The plaintiff represented himself at trial. Warden Martin failed to comply with the state judge's order that the plaintiff be provided copies of a Connecticut trial practice book, the Connecticut Practice Book, Connecticut statutes, paper, pens, envelopes, and stamps. Id. ¶¶ 10-c, 24. The plaintiff also was denied his civilian clothes for voir dire. Id. ¶ 10-c.

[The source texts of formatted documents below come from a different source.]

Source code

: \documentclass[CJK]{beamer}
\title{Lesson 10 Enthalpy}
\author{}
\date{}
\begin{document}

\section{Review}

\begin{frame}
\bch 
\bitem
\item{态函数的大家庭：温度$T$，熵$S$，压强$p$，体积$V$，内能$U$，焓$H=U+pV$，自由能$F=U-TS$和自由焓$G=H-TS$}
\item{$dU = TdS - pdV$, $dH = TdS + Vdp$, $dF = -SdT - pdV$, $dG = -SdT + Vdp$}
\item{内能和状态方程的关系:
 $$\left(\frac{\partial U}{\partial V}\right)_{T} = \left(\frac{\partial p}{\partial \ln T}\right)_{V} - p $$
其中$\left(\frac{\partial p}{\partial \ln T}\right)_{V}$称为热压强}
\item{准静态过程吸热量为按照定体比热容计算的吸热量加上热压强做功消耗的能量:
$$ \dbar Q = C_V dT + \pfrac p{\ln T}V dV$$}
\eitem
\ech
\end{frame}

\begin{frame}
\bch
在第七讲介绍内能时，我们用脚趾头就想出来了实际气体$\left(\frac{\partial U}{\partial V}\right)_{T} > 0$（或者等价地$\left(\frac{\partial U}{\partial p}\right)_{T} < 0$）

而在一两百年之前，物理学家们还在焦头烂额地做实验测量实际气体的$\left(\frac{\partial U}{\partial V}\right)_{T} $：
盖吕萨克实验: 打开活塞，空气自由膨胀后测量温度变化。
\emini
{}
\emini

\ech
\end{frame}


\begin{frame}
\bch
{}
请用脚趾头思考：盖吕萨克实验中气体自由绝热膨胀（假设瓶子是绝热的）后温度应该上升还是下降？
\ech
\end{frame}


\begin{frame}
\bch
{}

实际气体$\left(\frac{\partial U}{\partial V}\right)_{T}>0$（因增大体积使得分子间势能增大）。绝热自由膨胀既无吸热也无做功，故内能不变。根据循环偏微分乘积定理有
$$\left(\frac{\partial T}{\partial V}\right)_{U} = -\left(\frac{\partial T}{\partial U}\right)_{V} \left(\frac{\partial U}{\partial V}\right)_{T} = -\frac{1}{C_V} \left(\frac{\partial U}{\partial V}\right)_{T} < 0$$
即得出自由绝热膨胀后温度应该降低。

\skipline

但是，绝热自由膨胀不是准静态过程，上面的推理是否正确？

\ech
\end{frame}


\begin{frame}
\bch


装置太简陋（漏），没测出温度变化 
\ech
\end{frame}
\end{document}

Bank of America CEO Moynihan ignored requests from the plaintiff for two years and ignored a power of attorney granted to the plaintiff's friend to access to the plaintiff's bank account. Id. ¶ 19. The CEO also failed to prevent $27,000.00 in ATM withdrawals from the plaintiff's account. Id. The plaintiff's brother, Daniel Sentementes, as executor of their mother's estate, withheld the plaintiff's inheritance. Id. ¶ 22.

II. Analysis

The plaintiff's claims in this action concern a state charge on which he was acquitted. He first attempted to assert these claims in Sentementes v. Town of Bethel, No. 3:20-cv-580(MPS) ("Sentementes I"). The Court dismissed the claims asserted in that case on initial review of the original and amended complaints. The case was closed on January 4, 2021. On December 28, 2020, while that first case still was pending, Sentementes filed Sentementes v. Lamont, No. 3:20-cv-1827(MPS) ("Sentementes II"), asserting some of the claims in Case No. 3:20-cv-580. On February 22, 2021, he commenced this action, again asserting some of the same claims and attempting to correct the deficiencies that led to the dismissals in Case No. 3:20-cv-580, as well as adding a conspiracy claim against the Bethel police officers.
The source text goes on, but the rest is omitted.